"Yedno Pivo Prosim," I confidently asked the young waitress. Sadly, that was one of the few Czech phrases I had learned even after living in Prague nearly five months. As she placed another delicious pint of Czech pilsner on the table, Chris and I returned to our conversation about glorious lives. Who lived heroically? How could we live heroically? After an hour of philosophizing about this we both had decided that Ernest Hemingway fit the bill. Hard living, hard drinking, traveling the world writing. Taking the road less traveled...those were the qualities that Chris and I had wanted for our own lives. After a few more pivos, I concluded that I was certainly on the right path. After all, the pursuit of a passionate and adventurous life is what led me to leave the security of family and friends and move to the Czech Republic in the first place.

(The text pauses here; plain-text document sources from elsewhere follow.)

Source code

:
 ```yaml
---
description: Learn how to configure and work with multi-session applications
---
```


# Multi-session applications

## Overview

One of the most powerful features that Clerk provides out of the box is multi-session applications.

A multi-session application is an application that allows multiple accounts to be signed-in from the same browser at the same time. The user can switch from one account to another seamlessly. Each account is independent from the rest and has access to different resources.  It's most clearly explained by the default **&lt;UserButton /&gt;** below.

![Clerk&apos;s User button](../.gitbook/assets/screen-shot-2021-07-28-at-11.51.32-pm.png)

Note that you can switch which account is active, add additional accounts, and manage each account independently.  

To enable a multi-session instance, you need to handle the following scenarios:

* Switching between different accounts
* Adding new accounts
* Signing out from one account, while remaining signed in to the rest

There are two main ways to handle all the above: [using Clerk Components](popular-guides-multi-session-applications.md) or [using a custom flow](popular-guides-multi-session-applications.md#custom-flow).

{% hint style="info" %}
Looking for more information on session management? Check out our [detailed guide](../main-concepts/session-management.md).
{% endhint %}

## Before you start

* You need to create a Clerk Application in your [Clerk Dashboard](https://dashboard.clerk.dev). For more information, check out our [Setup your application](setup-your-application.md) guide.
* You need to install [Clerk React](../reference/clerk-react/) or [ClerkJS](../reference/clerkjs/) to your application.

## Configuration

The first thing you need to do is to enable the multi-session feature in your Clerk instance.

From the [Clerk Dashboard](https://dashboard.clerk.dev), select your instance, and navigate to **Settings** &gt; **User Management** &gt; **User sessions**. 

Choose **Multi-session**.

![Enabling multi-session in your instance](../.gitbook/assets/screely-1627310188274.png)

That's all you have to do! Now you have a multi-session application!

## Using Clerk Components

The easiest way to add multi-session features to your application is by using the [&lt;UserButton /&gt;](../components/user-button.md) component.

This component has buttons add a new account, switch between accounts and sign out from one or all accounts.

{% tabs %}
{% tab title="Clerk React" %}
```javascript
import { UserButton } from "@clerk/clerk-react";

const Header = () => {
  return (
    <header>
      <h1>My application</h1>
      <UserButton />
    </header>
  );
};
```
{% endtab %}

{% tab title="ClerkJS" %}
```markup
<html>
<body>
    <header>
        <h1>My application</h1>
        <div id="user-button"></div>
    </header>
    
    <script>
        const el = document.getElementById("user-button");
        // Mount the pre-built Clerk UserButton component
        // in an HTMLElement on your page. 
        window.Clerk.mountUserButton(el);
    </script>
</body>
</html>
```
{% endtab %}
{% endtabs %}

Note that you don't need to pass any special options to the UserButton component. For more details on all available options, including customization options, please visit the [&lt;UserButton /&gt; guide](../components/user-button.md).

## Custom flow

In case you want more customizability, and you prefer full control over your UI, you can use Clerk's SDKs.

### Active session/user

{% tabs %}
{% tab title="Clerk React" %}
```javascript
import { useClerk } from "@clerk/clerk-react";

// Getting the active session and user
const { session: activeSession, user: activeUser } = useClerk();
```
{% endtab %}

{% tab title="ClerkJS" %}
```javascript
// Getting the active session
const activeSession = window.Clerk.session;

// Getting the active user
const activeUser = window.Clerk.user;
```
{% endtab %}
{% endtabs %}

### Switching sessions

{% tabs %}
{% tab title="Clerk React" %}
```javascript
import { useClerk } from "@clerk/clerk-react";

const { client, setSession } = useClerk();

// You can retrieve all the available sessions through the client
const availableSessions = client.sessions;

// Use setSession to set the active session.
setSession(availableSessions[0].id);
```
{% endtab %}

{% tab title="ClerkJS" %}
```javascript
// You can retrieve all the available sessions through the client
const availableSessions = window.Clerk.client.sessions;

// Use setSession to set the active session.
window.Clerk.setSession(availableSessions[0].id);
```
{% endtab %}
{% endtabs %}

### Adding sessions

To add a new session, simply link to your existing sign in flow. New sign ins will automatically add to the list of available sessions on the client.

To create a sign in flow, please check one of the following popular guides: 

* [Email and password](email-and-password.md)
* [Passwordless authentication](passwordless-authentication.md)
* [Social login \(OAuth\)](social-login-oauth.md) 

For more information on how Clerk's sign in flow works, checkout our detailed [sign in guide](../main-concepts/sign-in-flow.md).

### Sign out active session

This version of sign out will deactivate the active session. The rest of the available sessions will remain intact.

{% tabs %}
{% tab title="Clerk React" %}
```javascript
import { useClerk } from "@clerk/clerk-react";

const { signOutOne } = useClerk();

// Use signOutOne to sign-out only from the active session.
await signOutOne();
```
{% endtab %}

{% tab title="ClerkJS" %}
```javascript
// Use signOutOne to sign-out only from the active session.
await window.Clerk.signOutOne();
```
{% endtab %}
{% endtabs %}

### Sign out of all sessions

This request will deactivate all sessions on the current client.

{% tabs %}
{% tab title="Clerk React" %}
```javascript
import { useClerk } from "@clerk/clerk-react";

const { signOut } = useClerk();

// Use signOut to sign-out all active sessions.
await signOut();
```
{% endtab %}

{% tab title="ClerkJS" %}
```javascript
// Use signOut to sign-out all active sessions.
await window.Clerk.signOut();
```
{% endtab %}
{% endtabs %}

These types of conversations were nothing new. I had been having them for months now. They were typical of the young expat community in Prague. We were all seeking something. Something greater than the lives which we left behind. This experience was not unique. For countless generations young Americans have taken to the road and have gone off in search of adventure. It is a rite of passage. The last gasp of freedom before entering adulthood and "the real world". What hadn't entered my mind though is that the quest for an escape from the mundane can also lead to a very mundane death.
As I left the bar I heard Chris say "Yedno pivo prosim". Unfortunately, I would never see my friend alive again. In fact, he would die within the hour.
The summer of 1997 I found myself one year out of college and living at home with my parents in a New Jersey suburb. Occupying my days as a customer service representative for a multinational corporation did little to satiate my wanderlust and sense of adventure. Something was missing. I didn't see the correlation of spending four years receiving a liberal arts education only to sit in a cubicle for 8 hours a day. My B.A. in philosophy was surely going to waste. By the end of August I was accepted into a teacher certification program in Prague and thus began my search for the 'glorious life'.
After a few months of teaching English to Czech bankers, secretaries and pre-university students, I had aligned myself with a few good friends and a new girlfriend (albeit all American). We would wonder the cobblestone streets of Prague's oldtown square listening to the countless classical musicians who played beautiful music for pennies. Our nights were spent in pubs and taking moonlit walks over the Charles Bridge, romanticizing about our new lives.
Chris was a 23 year old Californian who had come to Prague to escape his humdrum life and draw. He would occupy his days drawing and his nights drinking Becherovcka while discussing the 'merits of travel'. "There is no such thing as fate. People have to decide their own destinies," was what he would often tell me. It's funny how neither of us were doing anything truly unique. After all, I was just a teacher and Chris was trying to sell his paintings. Yet for two young adults living in a foreign land even simple events like taking public transportation or ordering food has a certain romanticism to it. Naively, I began to feel as though my life was taking on cinematic qualities.
My girlfriend and few American friends had all returned home for the holidays. Chris and I were the only ones who stayed behind thinking that going home would somehow 'diminish' our overseas experience.
The night of December 29th started out like so many others. Chris and I met at one of the many watering holes in Prague. Drinking light and dark beers and gazing at beautiful Czech women occupied most of the night. Around 2:30 in the morning we had one last drink in a Czech rock club. I began to get very tired and bid Chris goodnight. I was to call him in the morning to make plans for New Year's Eve. There wasn't even a need to make plans considering he was the only friend I had left in Prague and we would surely get together. I had no idea that I would never see my good friend of only a few months alive again.
The next morning I called Chris on the telephone. There was no answer. Over the next week I must have called him 50 times. There was still never an answer until his flatmate Abby returned from America. She voiced absolutely no concern. Abby knew Chris from California and taking off for a few weeks was nothing knew to him. "He probably just went to Karlovy Vary," one of the spa towns which was a short two hour train ride away, she thought. But after another week of no word from Chris, she finally became concerned and called his parents informing them that their only child was missing.
After days of making frantic calls to the police, US Embassy and other bureaucratic channels, Chris's parents received the call they dreaded most. Their 23 year old vibrant son had turned up as a DOA in a morgue a month earlier with no identification. The 'official' story is that shortly after 3:00am on the morning of December 30th, an inebriated American had fallen off a barstool, cracking his skull on the ground, dying instantly. It was the first time in my life that I had lost a friend. Somehow I felt responsible. Had I only waited for him to finish his drink he might still be alive.
There was no funeral. No memorial. No mention of Chris in any newspaper. His parents had his remains cremated and sent back to California. There was only a Vodka toast among the few friends Chris had in Prague.
Two years later I returned to Prague for a long weekend. The city where I first tasted true freedom hadn't changed, but I had. I had lost touch with my girlfriend and those few friends. Unfortunately, the real world was thrust upon my life again and I had a 'normal' job in New York City. I also realized that the glorious life Chris and I had been searching for really doesn't exist. It can only be found in the conversations between young friends who have left their pasts behind and have gone off to decide their own destinies.